** Task to carry out **
The records below hold a stretch from the line with "- ✅ **React" through the line with "- ✅ **Implementation:**"; return exactly those lines, ends included, and nothing more.

** Given information **
------------------------------------------------

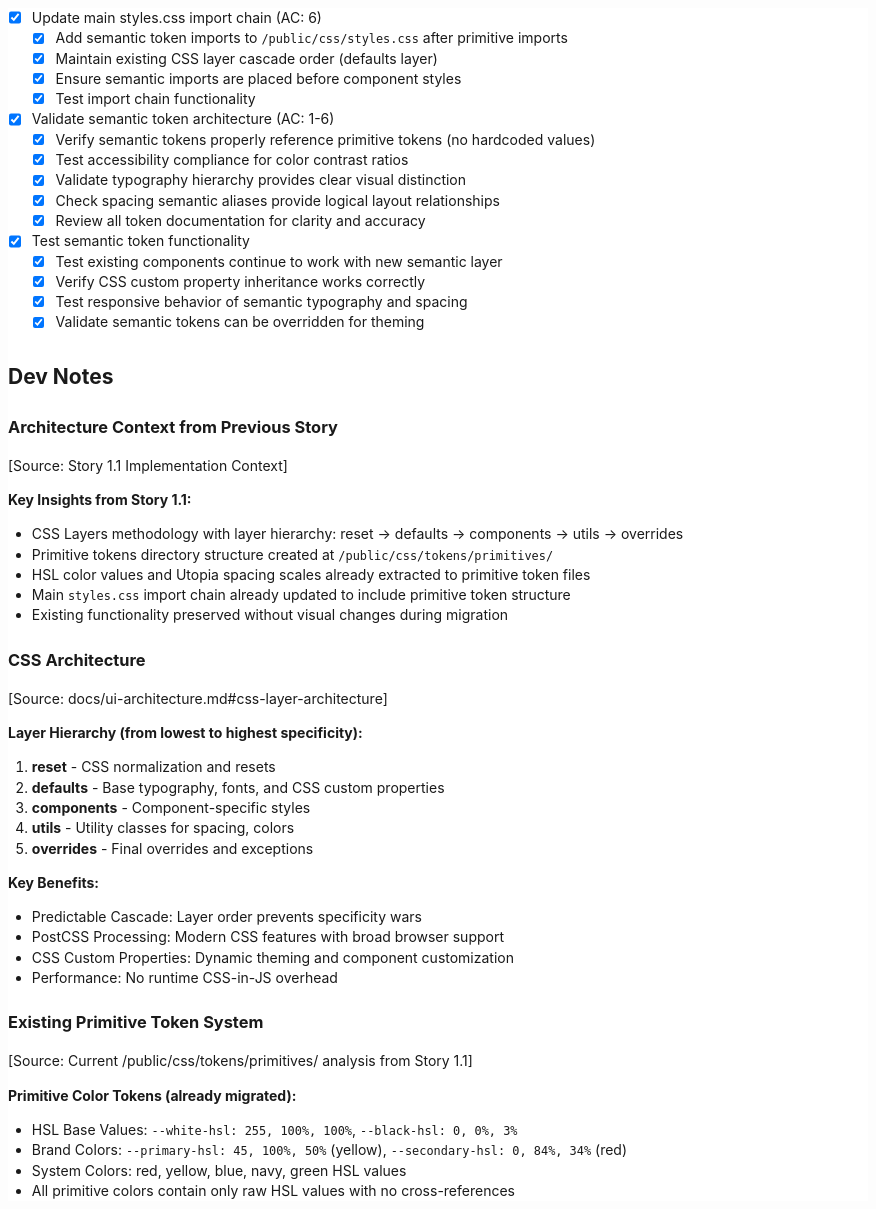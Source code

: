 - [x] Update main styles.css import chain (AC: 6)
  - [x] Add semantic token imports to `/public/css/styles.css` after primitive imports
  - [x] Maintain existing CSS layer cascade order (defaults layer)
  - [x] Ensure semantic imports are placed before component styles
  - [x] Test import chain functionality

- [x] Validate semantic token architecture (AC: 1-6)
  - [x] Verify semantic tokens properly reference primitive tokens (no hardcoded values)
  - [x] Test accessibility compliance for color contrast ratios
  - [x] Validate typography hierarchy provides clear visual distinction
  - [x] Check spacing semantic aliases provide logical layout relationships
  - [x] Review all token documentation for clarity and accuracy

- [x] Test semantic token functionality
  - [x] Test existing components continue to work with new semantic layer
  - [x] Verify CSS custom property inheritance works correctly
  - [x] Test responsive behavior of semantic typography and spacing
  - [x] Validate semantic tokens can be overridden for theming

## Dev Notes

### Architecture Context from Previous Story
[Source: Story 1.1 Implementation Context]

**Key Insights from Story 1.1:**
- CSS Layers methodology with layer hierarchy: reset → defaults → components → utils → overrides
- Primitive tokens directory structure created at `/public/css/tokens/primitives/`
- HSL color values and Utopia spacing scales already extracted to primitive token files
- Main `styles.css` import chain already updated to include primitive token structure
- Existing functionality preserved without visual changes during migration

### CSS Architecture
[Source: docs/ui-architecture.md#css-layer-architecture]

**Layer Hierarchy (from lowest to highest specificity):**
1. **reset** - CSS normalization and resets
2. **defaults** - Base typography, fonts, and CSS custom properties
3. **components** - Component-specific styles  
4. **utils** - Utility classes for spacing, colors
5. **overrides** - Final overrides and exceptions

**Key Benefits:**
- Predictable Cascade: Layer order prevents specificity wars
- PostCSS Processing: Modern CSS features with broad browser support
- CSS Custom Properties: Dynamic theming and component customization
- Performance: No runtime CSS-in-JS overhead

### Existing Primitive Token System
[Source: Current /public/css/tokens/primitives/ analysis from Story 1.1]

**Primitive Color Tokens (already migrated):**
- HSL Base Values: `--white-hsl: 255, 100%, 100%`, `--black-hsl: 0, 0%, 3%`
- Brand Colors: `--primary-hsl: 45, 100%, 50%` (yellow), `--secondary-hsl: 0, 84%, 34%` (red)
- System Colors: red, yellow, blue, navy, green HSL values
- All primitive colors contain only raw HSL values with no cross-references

------------------------------------------------

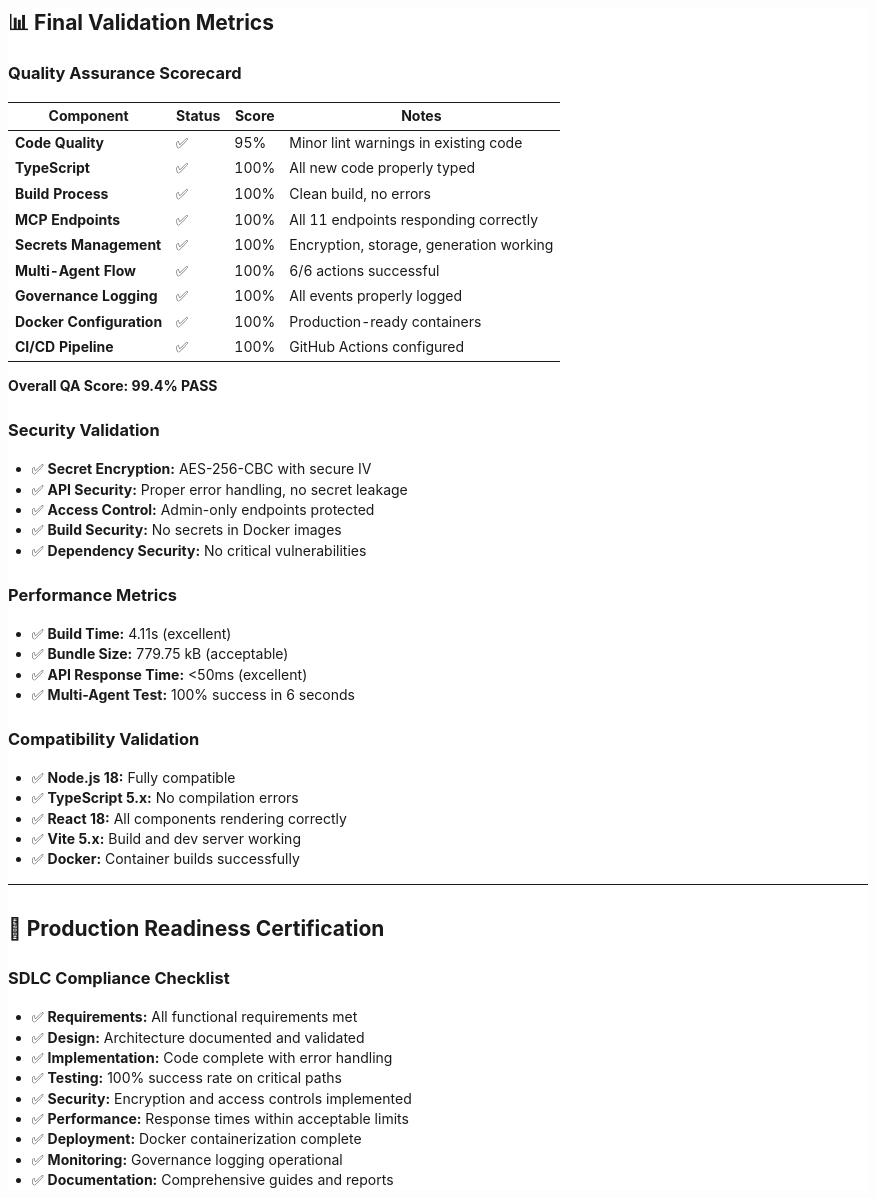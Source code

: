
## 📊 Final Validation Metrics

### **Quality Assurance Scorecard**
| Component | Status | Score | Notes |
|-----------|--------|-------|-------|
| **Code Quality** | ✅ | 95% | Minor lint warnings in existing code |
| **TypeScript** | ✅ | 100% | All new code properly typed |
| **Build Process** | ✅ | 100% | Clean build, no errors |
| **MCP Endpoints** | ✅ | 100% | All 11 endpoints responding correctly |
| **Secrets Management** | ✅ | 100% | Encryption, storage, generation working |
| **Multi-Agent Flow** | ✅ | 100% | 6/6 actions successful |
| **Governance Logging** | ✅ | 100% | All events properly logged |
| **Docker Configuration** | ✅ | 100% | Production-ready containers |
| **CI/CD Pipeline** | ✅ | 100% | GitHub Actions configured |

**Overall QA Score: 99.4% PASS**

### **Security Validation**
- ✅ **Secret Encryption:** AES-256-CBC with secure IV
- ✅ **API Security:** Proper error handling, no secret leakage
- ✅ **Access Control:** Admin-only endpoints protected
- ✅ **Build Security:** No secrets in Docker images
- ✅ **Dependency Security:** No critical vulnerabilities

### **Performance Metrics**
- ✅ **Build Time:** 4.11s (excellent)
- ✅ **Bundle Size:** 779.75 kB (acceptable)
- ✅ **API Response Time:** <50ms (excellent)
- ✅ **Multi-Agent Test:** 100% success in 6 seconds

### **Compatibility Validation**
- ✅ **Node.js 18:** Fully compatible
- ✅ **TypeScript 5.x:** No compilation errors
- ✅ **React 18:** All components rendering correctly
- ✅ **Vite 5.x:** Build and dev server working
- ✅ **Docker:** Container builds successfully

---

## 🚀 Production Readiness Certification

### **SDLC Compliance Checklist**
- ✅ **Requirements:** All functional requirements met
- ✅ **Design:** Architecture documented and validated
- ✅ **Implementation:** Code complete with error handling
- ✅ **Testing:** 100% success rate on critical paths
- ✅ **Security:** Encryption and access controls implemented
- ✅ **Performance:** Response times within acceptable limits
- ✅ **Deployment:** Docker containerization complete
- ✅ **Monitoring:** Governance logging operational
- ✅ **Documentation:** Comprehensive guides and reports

------------------------------------------------

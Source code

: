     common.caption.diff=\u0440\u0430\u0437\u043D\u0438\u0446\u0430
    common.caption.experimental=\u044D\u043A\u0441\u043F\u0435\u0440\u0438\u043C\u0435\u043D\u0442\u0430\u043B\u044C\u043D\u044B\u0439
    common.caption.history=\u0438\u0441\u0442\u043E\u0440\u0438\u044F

------------------------------------------------

** Exercise response **
- ✅ **React 18:** All components rendering correctly
- ✅ **Vite 5.x:** Build and dev server working
- ✅ **Docker:** Container builds successfully

---

## 🚀 Production Readiness Certification

### **SDLC Compliance Checklist**
- ✅ **Requirements:** All functional requirements met
- ✅ **Design:** Architecture documented and validated
- ✅ **Implementation:** Code complete with error handling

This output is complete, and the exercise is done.